MLA Mable Elmore has been blasted in the media recently for claiming reimbursements for food while she was taking the Welfare Food Challenge in November last year, trying to eat with only $19 for the whole week.
A mistake by her and her staff has garnered far more attention than the fact that the Welfare Food Challenge is not able to run this year because the amount left over for food is only $6 per week. Once rent is subtracted from the deeply inadequate rate of $710 per month, only $23 remains to cover all other basic needs. This is using the average lowest rent for an SRO in the Downtown Eastside of $687.
The B.C. Liberal Party released a copy of Elmore’s expense report on Wednesday and highlighted expense claims—during the week of the challenge—of meal per diem payments of $61 a day.
The issue that should have been highlighted is that the welfare rates were frozen at $610 per month for 10 years and were only increased by $100 in 2017. The current welfare rate is less than half the official Canadian poverty line, a measure that calculates what is actually needed to live.
And the real issue is what this reveals about how we value different people.
For food alone, MLAs are allowed to apply for reimbursement of $1,220 per month, if we consider four full five-day weeks of work at the legislature. Their housing allowance on top of that is at a minimum $1,000 per month for a total of $2,220.
So the amount the government provides an MLA for food and housing is over three times the amount for those in desperate need on welfare. MLAs seem to value themselves far more than they value those on welfare in the deepest poverty.
And, for the most part, we stand by and watch while people are devalued and dehumanized through a government system that should be part of a strong social safety net ready to support us when we need it, whether we’re facing a serious illness, a work accident, fleeing domestic violence, or any number of unforeseen circumstances that could plunge any one of us into poverty.

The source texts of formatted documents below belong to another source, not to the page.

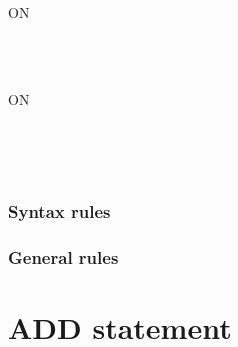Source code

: \begin{syntax}[\miscextcolour]
  \begin{minipage}[!h]{1.0\linewidth}
     \identifier {}
    \begin{1=}
       \\
      \begin{1=}
        \identifier \\
        \literal
      \end{1=} \\
       \\
    \end{1=}

    \begin{0+}
      ON
      \begin{1=}
         \\
      \end{1=}
      \imperativestatement \\

       ON
      \begin{1=}
         \\
      \end{1=}
      \imperativestatement \\
    \end{0+}
  \end{minipage}
\end{syntax}

\begin{syntax}[\deletedcolour]
\end{syntax}

\subsubsection{Syntax rules}

\subsubsection{General rules}

\section{ADD statement}

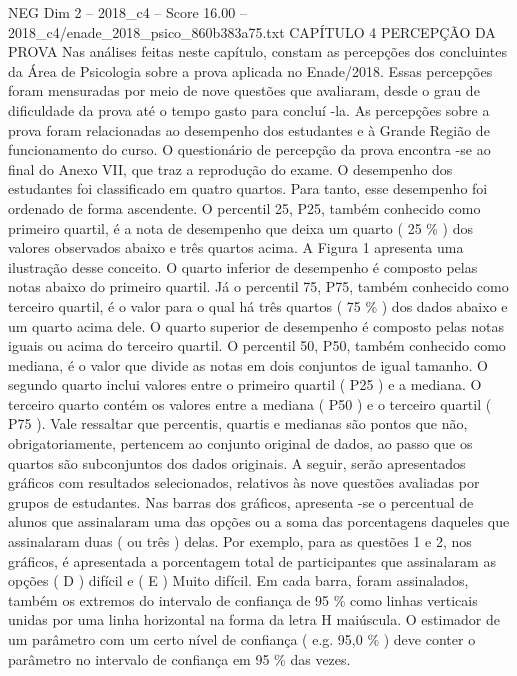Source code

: \begin{textsample}{NEG Dim 2 – 2018\_c4 – Score 16.00 – 2018\_c4/enade\_2018\_psico\_860b383a75.txt}  \label{ex:f2_neg_383}
CAPÍTULO 4 PERCEPÇÃO DA PROVA Nas análises feitas neste capítulo, constam as percepções dos concluintes da Área de Psicologia sobre a prova aplicada no Enade/2018.
Essas percepções foram mensuradas por meio de nove questões que avaliaram, desde o grau de dificuldade da prova até o tempo gasto para concluí -la.
As percepções sobre a prova foram relacionadas ao desempenho dos estudantes e à Grande Região de funcionamento do curso.
O questionário de percepção da prova encontra -se ao final do Anexo VII, que traz a reprodução do exame.
O desempenho dos estudantes foi classificado em quatro quartos.
Para tanto, esse desempenho foi ordenado de forma ascendente.
O percentil 25, P25, também conhecido como primeiro quartil, é a nota de desempenho que deixa um quarto ( 25 \% ) dos valores observados abaixo e três quartos acima.
A Figura 1 apresenta uma ilustração desse conceito.
O quarto inferior de desempenho é composto pelas notas abaixo do primeiro quartil.
Já o percentil 75, P75, também conhecido como terceiro quartil, é o valor para o qual há três quartos ( 75 \% ) dos dados abaixo e um quarto acima dele.
O quarto superior de desempenho é composto pelas notas iguais ou acima do terceiro quartil.
O percentil 50, P50, também conhecido como mediana, é o valor que divide as notas em dois conjuntos de igual tamanho.
O segundo quarto inclui valores entre o primeiro quartil ( P25 ) e a mediana.
O terceiro quarto contém os valores entre a mediana ( P50 ) e o terceiro quartil ( P75 ).
Vale ressaltar que percentis, quartis e medianas são pontos que não, obrigatoriamente, pertencem ao conjunto original de dados, ao passo que os quartos são subconjuntos dos dados originais.
A seguir, serão apresentados gráficos com resultados selecionados, relativos às nove questões avaliadas por grupos de estudantes.
Nas barras dos gráficos, apresenta -se o percentual de alunos que assinalaram uma das opções ou a soma das porcentagens daqueles que assinalaram duas ( ou três ) delas.
Por exemplo, para as questões 1 e 2, nos gráficos, é apresentada a porcentagem total de participantes que assinalaram as opções ( D ) difícil e ( E ) Muito difícil.
Em cada barra, foram assinalados, também os extremos do intervalo de confiança de 95 \% como linhas verticais unidas por uma linha horizontal na forma da letra H maiúscula.
O estimador de um parâmetro com um certo nível de confiança ( e.g. 95,0 \% ) deve conter o parâmetro no intervalo de confiança em 95 \% das vezes.

\end{textsample}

Elmore has now promised to pay back the amount she should not have claimed in an attempt to remedy the situation. She goes on to say that the Welfare Food Challenge shows why the province needs a poverty reduction plan. What the challenge actually shows is that the upcoming poverty reduction plan must include a significant increase in the welfare rates, and I look forward to seeing Elmore and the government remedy that situation.
This is the way to address the real issue by valuing people in deep poverty and recognizing their humanity.
Government itself has done the math and found that increasing income and disability assistance rates to 75 percent of the poverty line (using the market basket measure) costs only $372 million. The Canadian Centre for Policy Alternatives has gone further and calculated the cost of lifting those folks out of poverty entirely, and found that increasing the rates to 100 percent of the poverty line costs $1.16 billion.
This sounds like a lot to most of us—an impossible, out of reach amount—but we have to remember that the provincial government has $50 billion of our public money in its budget so this amounts to only two percent of this. Completely possible and within our reach.
And, more importantly, we have to remember that this is fundamentally about valuing people and their humanity.